Edward James Fraughton does not have an image.
Edward James Fraughton
(Park City, Ut, 1939 - )
Edward J. Fraughton was born on 22 March 1939 to Clara Jane Ackerlund Fraughton and Ellis Joseph Fraughton. Raised in Park City, Utah, Edward's interest in art was encouraged by his mother and step-father Charles "Zip" C. Nelson. Edward's mother, who once met the noted sculptor Avard Fairbanks, collected newspaper clippings on the artist's career and shared them with him. Another of Fraughton's early influences was the artist Arnold Friberg.1
Interested in sculpture at an early age, Fraughton was fascinated by trinkets and toy sculptures. He would spend hours examining his playset of toy horses and soldiers, studying how each piece was formed. He noticed that both sides were mirror images of each other with a seam in between. Even then, he felt that the pieces were somewhat lacking in design. This would be an issue that he would resolve as his own sculpting skills developed.2
One particular incident that influenced Fraughton's growing interest in art occurred while he was attending Marsac Elementary in Park City.

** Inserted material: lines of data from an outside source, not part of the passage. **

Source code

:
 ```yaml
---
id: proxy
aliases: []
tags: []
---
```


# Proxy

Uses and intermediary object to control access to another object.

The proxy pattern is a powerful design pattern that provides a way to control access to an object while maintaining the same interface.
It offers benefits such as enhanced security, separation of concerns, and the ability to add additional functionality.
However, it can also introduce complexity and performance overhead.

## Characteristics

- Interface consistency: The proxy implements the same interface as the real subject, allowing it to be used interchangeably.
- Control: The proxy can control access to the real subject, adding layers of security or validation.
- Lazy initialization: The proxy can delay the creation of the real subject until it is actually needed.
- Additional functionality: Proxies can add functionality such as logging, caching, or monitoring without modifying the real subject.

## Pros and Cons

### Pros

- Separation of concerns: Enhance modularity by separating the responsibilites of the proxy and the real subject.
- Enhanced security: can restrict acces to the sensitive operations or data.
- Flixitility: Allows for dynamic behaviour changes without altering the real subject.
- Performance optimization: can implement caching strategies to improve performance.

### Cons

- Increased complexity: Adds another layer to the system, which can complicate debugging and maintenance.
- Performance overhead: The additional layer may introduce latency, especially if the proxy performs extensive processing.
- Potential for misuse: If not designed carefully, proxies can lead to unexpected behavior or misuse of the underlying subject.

One day he decided to draw, from life, a pencil drawing of a gingerbread Victorian train depot that he passed by each day on his way to and from school. Pleased with the result, Fraughton decided to show the finished drawing to his fourth grade teacher Alene Gibbons. Making no comment on the quality of the piece, she asked Edward to recreate the drawing in crayon. Again, he didn't receive any comment the next day when he turned in the second drawing. It wasn't until the end of the school year at the final assembly that Mrs. Gibbons announced, with a smile, that Edward's drawing won the 1949 Milton Bradley Company's "America the Beautiful" Crayon Art Competition. Edward was awarded a plaque inscribed: "First Place Award for crayon art, adjudged by a board of nationally famous artists, the most outstanding in the entire state among pupils in the fourth grade."3
From this time on, Fraughton spent much of his time doing local art projects while he continued to draw and create little stories drawn from his imagination. Popular subjects were horses and Western themes. His interest in sculpting continued to grow. As an adult, Fraughton attended the University of Utah where he earned a degree in civil engineering. He remembers, "I thought, this is great, if I'm going to do monumental sculpture, and I don't even know where that idea came from, with the study of civil engineering I'd have all the geometry, math and engineering classes behind me. These classes I felt would really help me in building armatures, casting pieces, etc."4
During the last quarter of his freshman year, Fraughton enrolled in a drawing class from Professor Ed Maryon. While teaching his students "how to LEARN to draw", Maryon instructed: "Concern yourself with the ends of the lines and the middles will take care of themselves." When Fraughton applied this principle to sculpture, he realized that "Stance, gesture, form and emotion must be characterized through properly placing these points of articulation. Then, the details of muscle and drapery tend to take care of themselves." While at the University of Utah, Fraughton also studied sculpture with Dr. Avard Fairbanks and Justin Fairbanks. During this time, he became quite knowledgeable about the history and tradition of sculpture.5
Edward Fraughton describes his work: "My quest as a sculptor has been to sculpt a three-dimensional design. Sculpture should never be designed from a narrow point of view. The best sculpture makes you move around it. A painter directs your eye from one part of the picture to another, the sculptor surrounds it."6 He is well known for his monumental concepts and heroic sculptures of historical and contemporary subjects. He also sculpts wildlife subjects.7
Fraughton is a founding member of the National Academy of Western Art and a longtime member of the National Sculpture Society. He also holds membership with the San Francisco Bohemian Club and the Society of Animal Artists. Fraughton has won many major national awards and his sculptures are represented in collections and galleries worldwide.8
Fraughton's works range in size from medallions to monuments, including portraiture, bas-reliefs, narrative bronzes, medals and plaques. Major commissions include The Mormon Battalion Monument (1968), Presidio Park, San Diego, California; The Spirit of Wyoming (1986), Cheyenne, Wyoming; All is Well, Salt Lake City, Utah; Winter Quarters, Florence, Nebraska; The Cadet (1991), Randolph-Macon Academy, Fort Royal, Virginia; and Monument to Education, Ricks College, Rexburg, Idaho.9
1 Vern Swanson, "Edward J. Fraughton: Western Academician," History of Utah Artists Binder Series, Letter "F", Vol. 8, pp.2-3, Huntington Research Library, Springville Museum of Art, Springville, Utah.
2 Ibid., p.3.
3 Edward J. Fraughton, "Edward J. Fraughton: A Life in Progress," Southwest Art, May 1993, pp.75-80.
4 Swanson, pp.4-5.
5 Ibid., pp.6-7.
6 Ibid., p.3.
7 Fraughton, p.80.
8 Swanson, p.10.
9 Fraughton, p.80; Swanson, pp.9-10.